Introduction to Reinforcement Learning and the Bellman Equations

31 Jul, 2025

Last updated 1 week, 6 days

In reinforcement learning, the idea is to find a policy $π$ that maximises a reward if followed. A policy is literally just a model in this case, which is given the state of the current environment to pick the next action.

Each state in an environment has an associated value for how good that state is. Sometimes you're happy and have energy to write blog posts. Other times you're unhappy and don't have the energy to write blog posts.

There are many such states which each carry a different “value” in terms of how much I could be rewarded for being in that state.

This is where we define our reward. A reward is a scalar number that is given for reaching some terminal state which indicates the end of some trajectory of actions. The terminal state here might be something like the end of the day or a race to see who can publish something first. We get to decide what the reward is at the end of a process.

In reinforcement learning, we call a trajectory of events leading up to a terminal state an episode, and we can say that we will do best if we can take the set of actions that maximise the reward we achieve at the end of an episode.

Given this setup, how then can we pick a policy which will help ensure that we get the maximum reward if we follow it?

Markov Decision Processes

A Markov Process is any process in which each state transition is only dependent on the prior state and no other state before it. The chance of moving from one state to another in this process is described as a transition probability (often presented in a matrix)

A Markov Decision Process is an extension of a Markov Process to also account for actions and rewards.

In the MDP’s, we define the discounted future rewards value called $G_{t}$ , which measures the future benefit of being on a trajectory by calculating the total discounted reward if $k$ steps are taken from time-step $t$ .

G_{t} = \sum_{k = 0}^{\infty} γ^{k} r_{t + k + 1}

This discount factor $γ$ is usually a value between 0.9-0.99 as this makes makes rewards that are closer in time more valuable. Delayed gratification bad!

The Markov decision process defines a total reward which says that the total reward is the sum of all discounted rewards over the course of the trajectory.

All in all, an MDP goes from state to state with an agent (model) taking actions to generate the next state along with the reward for that state.

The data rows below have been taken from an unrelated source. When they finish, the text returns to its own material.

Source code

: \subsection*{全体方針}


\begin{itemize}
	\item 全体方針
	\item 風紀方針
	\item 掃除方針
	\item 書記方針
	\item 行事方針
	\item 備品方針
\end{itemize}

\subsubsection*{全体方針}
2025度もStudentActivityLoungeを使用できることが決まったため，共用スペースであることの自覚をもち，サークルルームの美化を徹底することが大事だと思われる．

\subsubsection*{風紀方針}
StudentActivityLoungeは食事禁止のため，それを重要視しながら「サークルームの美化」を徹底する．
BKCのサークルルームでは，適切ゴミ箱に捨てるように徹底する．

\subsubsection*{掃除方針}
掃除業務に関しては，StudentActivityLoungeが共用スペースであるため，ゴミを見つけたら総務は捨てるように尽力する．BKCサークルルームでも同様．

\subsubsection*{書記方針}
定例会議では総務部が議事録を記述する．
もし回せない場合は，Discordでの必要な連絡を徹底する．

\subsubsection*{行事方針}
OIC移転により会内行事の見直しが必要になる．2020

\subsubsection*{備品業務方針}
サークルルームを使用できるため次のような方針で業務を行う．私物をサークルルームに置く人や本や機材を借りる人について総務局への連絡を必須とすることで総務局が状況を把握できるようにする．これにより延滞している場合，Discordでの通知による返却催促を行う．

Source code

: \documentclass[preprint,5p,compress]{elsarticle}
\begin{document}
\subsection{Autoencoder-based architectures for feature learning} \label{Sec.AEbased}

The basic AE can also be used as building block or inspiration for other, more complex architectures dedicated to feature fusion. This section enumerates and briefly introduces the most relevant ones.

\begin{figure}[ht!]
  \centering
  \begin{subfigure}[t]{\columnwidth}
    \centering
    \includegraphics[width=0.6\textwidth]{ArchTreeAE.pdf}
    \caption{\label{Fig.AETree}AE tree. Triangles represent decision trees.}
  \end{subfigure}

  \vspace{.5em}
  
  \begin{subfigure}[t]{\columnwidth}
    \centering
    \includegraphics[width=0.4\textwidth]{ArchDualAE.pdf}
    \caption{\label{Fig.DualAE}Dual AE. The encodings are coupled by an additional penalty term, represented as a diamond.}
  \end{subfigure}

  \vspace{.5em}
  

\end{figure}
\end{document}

MDP’s thus produce a sequence $(s_{1}, a_{1}, r_{1}), (s_{2}, a_{2}, r_{2}), \dots$ , although in reality, we never really see the full state after an action and instead just receive a partial observation $o_{t}$ . Thus our sequence in practise is usually $s_{1}, o_{1}, a_{1}, r_{2}, s_{2}, o_{2}, a_{2}, r_{3}, \dots$

Policy and Expected Return

As we mentioned before, the policy $π$ refers to a model that outputs either next action given a state or next set of possible actions. We do this by estimating the expected return of being in one state over another and then define a policy which tries to maximise this value.

Maximise this Value? Value? How do we measure the Value of being in a state? That will be the core discussion for this blog, but first, let’s clarify some more things about the policy.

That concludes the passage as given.